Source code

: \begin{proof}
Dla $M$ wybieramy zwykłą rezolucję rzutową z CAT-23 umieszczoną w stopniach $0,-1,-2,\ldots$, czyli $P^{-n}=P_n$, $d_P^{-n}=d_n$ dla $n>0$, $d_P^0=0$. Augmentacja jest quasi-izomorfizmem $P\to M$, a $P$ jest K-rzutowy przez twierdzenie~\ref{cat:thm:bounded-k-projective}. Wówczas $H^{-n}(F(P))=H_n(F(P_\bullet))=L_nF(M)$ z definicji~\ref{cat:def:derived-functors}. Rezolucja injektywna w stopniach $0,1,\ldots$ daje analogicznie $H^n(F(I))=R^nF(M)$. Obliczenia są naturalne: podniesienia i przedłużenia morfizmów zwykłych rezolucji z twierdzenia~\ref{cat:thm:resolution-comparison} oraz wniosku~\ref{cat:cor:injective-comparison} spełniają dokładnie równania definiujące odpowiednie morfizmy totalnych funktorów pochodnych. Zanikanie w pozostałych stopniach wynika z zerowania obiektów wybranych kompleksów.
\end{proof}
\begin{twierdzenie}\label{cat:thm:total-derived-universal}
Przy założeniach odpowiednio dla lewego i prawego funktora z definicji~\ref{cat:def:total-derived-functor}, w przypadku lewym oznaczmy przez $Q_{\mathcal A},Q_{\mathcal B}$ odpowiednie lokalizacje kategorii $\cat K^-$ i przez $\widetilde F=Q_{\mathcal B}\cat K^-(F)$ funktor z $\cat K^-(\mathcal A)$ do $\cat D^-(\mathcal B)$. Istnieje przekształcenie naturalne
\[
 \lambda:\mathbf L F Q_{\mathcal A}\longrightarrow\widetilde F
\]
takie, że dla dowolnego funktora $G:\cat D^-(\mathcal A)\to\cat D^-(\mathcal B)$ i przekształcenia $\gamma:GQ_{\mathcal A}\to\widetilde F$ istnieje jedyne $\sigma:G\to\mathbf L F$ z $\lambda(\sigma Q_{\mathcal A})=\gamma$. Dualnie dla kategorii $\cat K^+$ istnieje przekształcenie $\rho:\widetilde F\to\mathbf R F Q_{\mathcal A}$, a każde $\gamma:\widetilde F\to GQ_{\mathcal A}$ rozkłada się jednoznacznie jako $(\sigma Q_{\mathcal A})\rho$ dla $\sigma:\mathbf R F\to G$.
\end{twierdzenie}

----

== Activity ==
Please find all lines of the entries that hold the string "lambda" and copy them.

== Finished task ==
 \lambda:\mathbf L F Q_{\mathcal A}\longrightarrow\widetilde F
takie, że dla dowolnego funktora $G:\cat D^-(\mathcal A)\to\cat D^-(\mathcal B)$ i przekształcenia $\gamma:GQ_{\mathcal A}\to\widetilde F$ istnieje jedyne $\sigma:G\to\mathbf L F$ z $\lambda(\sigma Q_{\mathcal A})=\gamma$. Dualnie dla kategorii $\cat K^+$ istnieje przekształcenie $\rho:\widetilde F\to\mathbf R F Q_{\mathcal A}$, a każde $\gamma:\widetilde F\to GQ_{\mathcal A}$ rozkłada się jednoznacznie jako $(\sigma Q_{\mathcal A})\rho$ dla $\sigma:\mathbf R F\to G$.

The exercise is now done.